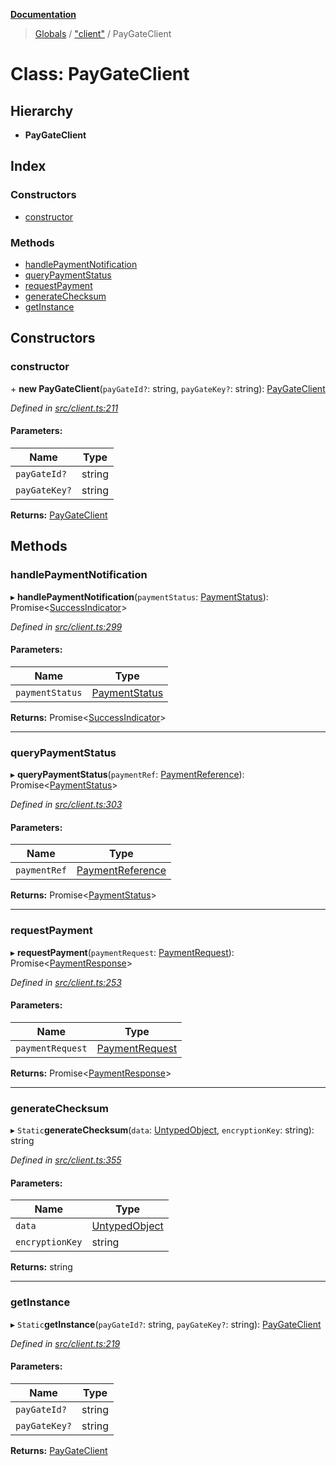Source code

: **[Documentation](../README.md)**

> [Globals](../README.md) / ["client"](../modules/_client_.md) / PayGateClient

# Class: PayGateClient

## Hierarchy

- **PayGateClient**

## Index

### Constructors

- [constructor](_client_.paygateclient.md#constructor)

### Methods

- [handlePaymentNotification](_client_.paygateclient.md#handlepaymentnotification)
- [queryPaymentStatus](_client_.paygateclient.md#querypaymentstatus)
- [requestPayment](_client_.paygateclient.md#requestpayment)
- [generateChecksum](_client_.paygateclient.md#generatechecksum)
- [getInstance](_client_.paygateclient.md#getinstance)

## Constructors

### constructor

\+ **new PayGateClient**(`payGateId?`: string, `payGateKey?`: string): [PayGateClient](_client_.paygateclient.md)

_Defined in [src/client.ts:211](https://github.com/distributhor/paygate-sdk/blob/e12a1f9/src/client.ts#L211)_

#### Parameters:

| Name          | Type   |
| ------------- | ------ |
| `payGateId?`  | string |
| `payGateKey?` | string |

**Returns:** [PayGateClient](_client_.paygateclient.md)

## Methods

### handlePaymentNotification

▸ **handlePaymentNotification**(`paymentStatus`: [PaymentStatus](../interfaces/_types_.paymentstatus.md)): Promise\<[SuccessIndicator](../interfaces/_types_.successindicator.md)>

_Defined in [src/client.ts:299](https://github.com/distributhor/paygate-sdk/blob/e12a1f9/src/client.ts#L299)_

#### Parameters:

| Name            | Type                                                    |
| --------------- | ------------------------------------------------------- |
| `paymentStatus` | [PaymentStatus](../interfaces/_types_.paymentstatus.md) |

**Returns:** Promise\<[SuccessIndicator](../interfaces/_types_.successindicator.md)>

---

### queryPaymentStatus

▸ **queryPaymentStatus**(`paymentRef`: [PaymentReference](../interfaces/_types_.paymentreference.md)): Promise\<[PaymentStatus](../interfaces/_types_.paymentstatus.md)>

_Defined in [src/client.ts:303](https://github.com/distributhor/paygate-sdk/blob/e12a1f9/src/client.ts#L303)_

#### Parameters:

| Name         | Type                                                          |
| ------------ | ------------------------------------------------------------- |
| `paymentRef` | [PaymentReference](../interfaces/_types_.paymentreference.md) |

**Returns:** Promise\<[PaymentStatus](../interfaces/_types_.paymentstatus.md)>

---

### requestPayment

▸ **requestPayment**(`paymentRequest`: [PaymentRequest](../interfaces/_types_.paymentrequest.md)): Promise\<[PaymentResponse](../interfaces/_types_.paymentresponse.md)>

_Defined in [src/client.ts:253](https://github.com/distributhor/paygate-sdk/blob/e12a1f9/src/client.ts#L253)_

#### Parameters:

| Name             | Type                                                      |
| ---------------- | --------------------------------------------------------- |
| `paymentRequest` | [PaymentRequest](../interfaces/_types_.paymentrequest.md) |

**Returns:** Promise\<[PaymentResponse](../interfaces/_types_.paymentresponse.md)>

---

### generateChecksum

▸ `Static`**generateChecksum**(`data`: [UntypedObject](../interfaces/_types_.untypedobject.md), `encryptionKey`: string): string

_Defined in [src/client.ts:355](https://github.com/distributhor/paygate-sdk/blob/e12a1f9/src/client.ts#L355)_

#### Parameters:

| Name            | Type                                                    |
| --------------- | ------------------------------------------------------- |
| `data`          | [UntypedObject](../interfaces/_types_.untypedobject.md) |
| `encryptionKey` | string                                                  |

**Returns:** string

---

### getInstance

▸ `Static`**getInstance**(`payGateId?`: string, `payGateKey?`: string): [PayGateClient](_client_.paygateclient.md)

_Defined in [src/client.ts:219](https://github.com/distributhor/paygate-sdk/blob/e12a1f9/src/client.ts#L219)_

#### Parameters:

| Name          | Type   |
| ------------- | ------ |
| `payGateId?`  | string |
| `payGateKey?` | string |

**Returns:** [PayGateClient](_client_.paygateclient.md)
◇ ◇ ◇
_About this task_
Copy task for the entries above: every line with the string "Static".

_Result for this task_
▸ `Static`**generateChecksum**(`data`: [UntypedObject](../interfaces/_types_.untypedobject.md), `encryptionKey`: string): string
▸ `Static`**getInstance**(`payGateId?`: string, `payGateKey?`: string): [PayGateClient](_client_.paygateclient.md)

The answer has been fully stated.